Physical characteristics
- Source: Confluence of Still River and Bigelow Brook. Nearby Charlie Brown Campground
- • location: Eastford, Windham County, Connecticut, United States
- • coordinates: 41°51′51″N 72°05′24″W﻿ / ﻿41.86406°N 72.09005°W
- Mouth: Confluence with Willimantic River to form Shetucket River
- • location: Willimantic, Windham County, Connecticut, United States
- • coordinates: 41°42′46″N 72°11′30″W﻿ / ﻿41.71278°N 72.19167°W

= Natchaug River =

American river

The Natchaug River is a 17.9 mi river in Windham and Tolland Counties in northeastern Connecticut. The name Natchaug comes from the Nipmuc language and is believed to mean land between rivers.

==Course==
The Natchaug River is formed in Eastford, Connecticut at the confluence of Bigelow Brook and the Still River. It then flows to the south, paralleling Connecticut Route 198. The river also runs along (and in a few cases through) the western border of the main Natchaug State Forest parcel. Where the river briefly passes through Natchaug State Forest, locals can have picnics along the river, go fishing, and enjoy white-water rafting through the abundant rapids and swimming in the river's clean water. This spot becomes very crowded during the summer.

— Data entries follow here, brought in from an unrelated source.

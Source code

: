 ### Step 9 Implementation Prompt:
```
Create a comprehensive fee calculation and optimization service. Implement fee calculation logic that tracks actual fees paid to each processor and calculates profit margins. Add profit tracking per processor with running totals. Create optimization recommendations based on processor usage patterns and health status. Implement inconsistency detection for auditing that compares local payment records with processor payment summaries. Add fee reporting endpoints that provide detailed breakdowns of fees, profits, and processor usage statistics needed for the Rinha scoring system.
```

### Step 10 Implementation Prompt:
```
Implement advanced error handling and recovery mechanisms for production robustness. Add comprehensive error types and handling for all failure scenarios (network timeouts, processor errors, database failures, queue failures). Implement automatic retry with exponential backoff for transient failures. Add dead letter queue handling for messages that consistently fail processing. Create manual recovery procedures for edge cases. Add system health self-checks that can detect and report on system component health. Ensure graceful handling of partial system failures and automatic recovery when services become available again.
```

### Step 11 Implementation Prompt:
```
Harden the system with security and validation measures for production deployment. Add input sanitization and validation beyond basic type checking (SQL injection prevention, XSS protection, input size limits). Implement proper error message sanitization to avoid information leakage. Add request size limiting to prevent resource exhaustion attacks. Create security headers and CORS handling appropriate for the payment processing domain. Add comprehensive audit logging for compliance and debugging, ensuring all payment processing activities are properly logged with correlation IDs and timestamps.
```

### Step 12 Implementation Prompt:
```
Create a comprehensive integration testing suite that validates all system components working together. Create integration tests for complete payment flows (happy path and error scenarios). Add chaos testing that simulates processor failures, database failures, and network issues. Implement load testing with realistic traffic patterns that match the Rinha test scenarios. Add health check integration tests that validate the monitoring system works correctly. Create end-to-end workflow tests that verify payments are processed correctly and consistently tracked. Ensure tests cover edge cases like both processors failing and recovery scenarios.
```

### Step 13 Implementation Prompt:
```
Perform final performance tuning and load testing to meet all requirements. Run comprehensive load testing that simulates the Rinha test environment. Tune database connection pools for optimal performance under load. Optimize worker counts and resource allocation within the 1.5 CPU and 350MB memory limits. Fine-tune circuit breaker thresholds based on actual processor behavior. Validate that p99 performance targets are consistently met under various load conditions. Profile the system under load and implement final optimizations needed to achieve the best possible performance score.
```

After passing through this area, the Natchaug River begins flowing in a more southwesterly direction, still paralleling Connecticut Route 198. The river now enters the town of Chaplin. Diana's Pool, another popular swimming hole for locals, lies on the Natchaug River just before this point. The river then continues to flow to the southwest, entering Windham, and paralleling U.S. Route 6. It finally flows into the Mansfield Hollow Lake near the Windham Airport. The Natchaug River then flows out of the Mansfield Hollow Reservoir through the Mansfield Hollow Dam, now carrying the waters of the Mount Hope River and the Fenton River, which also flow into the Mansfield Hollow Reservoir. After leaving the reservoir, the Natchaug River forms the border between the towns of Mansfield and Windham, and also the border between Windham County and Tolland County. It then flows in and out of the Willimantic Reservoir, which is used for drinking water purposes and not for recreational use, then enters Willimantic. it joins the Willimantic River, forming the Shetucket River.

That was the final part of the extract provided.